At many plants, shuckers start before dawn and work until noon, a schedule that has suited many second-earners like mothers and young people.

In Louisiana, where a third of all U.S. oysters are grown, immigrants -- from Slavs to Spanish -- have been a staple in the harvesting and processing of the delicacy seafood. Vietnamese later became the workers of choice in south Louisiana, but the labor pool is drying up.

"There's not been an influx of a new generation of people willing to start at the bottom and work their way up," said Mike Voisin, chairman of the Louisiana Oyster Task Force and co-owner of Motivatit Seafoods Inc. in Houma.

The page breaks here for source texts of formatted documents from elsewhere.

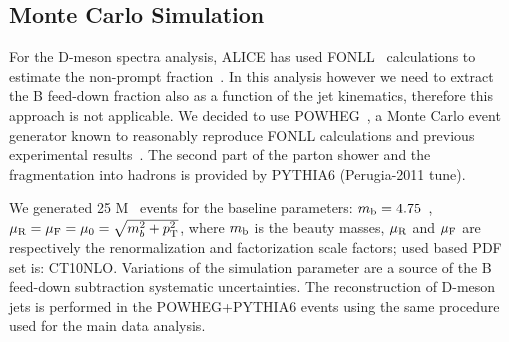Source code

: \subsection{Monte Carlo Simulation}

For the D-meson spectra analysis, ALICE has used FONLL~\cite{Cacciari:1998} calculations to estimate the non-prompt fraction~\cite{ALICE:2011aa, ALICE:2014d, ALICE:2016a}.
In this analysis however we need to extract the B feed-down fraction also as a function of the jet kinematics, therefore this approach is not applicable.
We decided to use POWHEG~\cite{Alioli:2010}, a Monte Carlo event generator known to reasonably reproduce FONLL calculations and previous experimental results~\cite{Cacciari:2012b}.
The second part of the parton shower and the fragmentation into hadrons is provided by PYTHIA6 (Perugia-2011 tune).

We generated 25 M \bbbar\ events for the baseline parameters: 
$m_{\rm b} = 4.75$~\GeVcsq, $\mu_{\rm R} = \mu_{\rm F} =\mu_{0} = \sqrt{m_b^2+p_{\rm T}^2}$,
where $m_{\rm b}$ is the beauty masses, $\mu_{\rm R}$ and $\mu_{\rm F}$ are respectively the renormalization and factorization scale factors; used based PDF set is: CT10NLO.
Variations of the simulation parameter are a source of the B feed-down subtraction systematic uncertainties.
The reconstruction of D-meson jets is performed in the POWHEG+PYTHIA6 events using the same procedure used for the main data analysis.


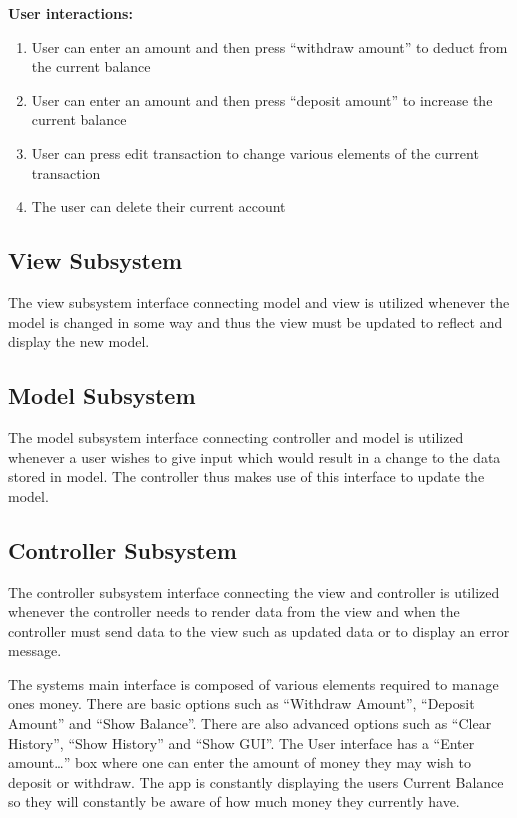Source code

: \documentclass[12pt]{article}
\begin{document}
\textbf{User interactions:}\\
\vspace*{-0.2in}
\begin{enumerate}
  \item User can enter an amount and then press “withdraw amount” to deduct from the current balance
  \item User can enter an amount and then press “deposit amount” to increase the current balance
  \item User can press edit transaction to change various elements of the current transaction
  \item The user can delete their current account

\end{enumerate}


\subsection{View Subsystem}
The view subsystem interface connecting model and view is utilized whenever the model is changed in some way and thus the view must be updated to reflect and display the new model.

\subsection{Model Subsystem}
The model subsystem interface connecting controller and model is utilized whenever a user wishes to give input which would result in a change to the data stored in model. The controller thus makes use of this interface to update the model.

\subsection{Controller Subsystem}
The controller subsystem interface connecting the view and controller is utilized whenever the controller needs to render data from the view and when the controller must send data to the view such as updated data or to display an error message.

The systems main interface is composed of various elements required to manage ones money.
There are basic options such as “Withdraw Amount”, “Deposit Amount” and “Show Balance”. There are also advanced options such as “Clear History”, “Show History” and “Show GUI”. The User interface has a “Enter amount…” box where one can enter the amount of money they may wish to deposit or withdraw. The app is constantly displaying the users Current Balance so they will constantly be aware of how much money they currently have.\\
\end{document}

Sanby Tran, a Vietnamese immigrant who has worked as a shucker for 20 years and now works at P&J, said her six children do not want to follow her in the job. "It's too hard," she said.

Louisiana officials estimate state oyster production creates about 10,000 jobs and generates $266 million a year.

Oyster processors and growers fear tighter restrictions on immigration since the Sept. 11 attacks are curtailing the industry's ability to grow and stay competitive. Oystermen said they are not seeking to exploit cheap labor, but create a new class of shuckers.

"We need more consistency in employees -- we want them to stay," Voisin said. "There's plenty of space."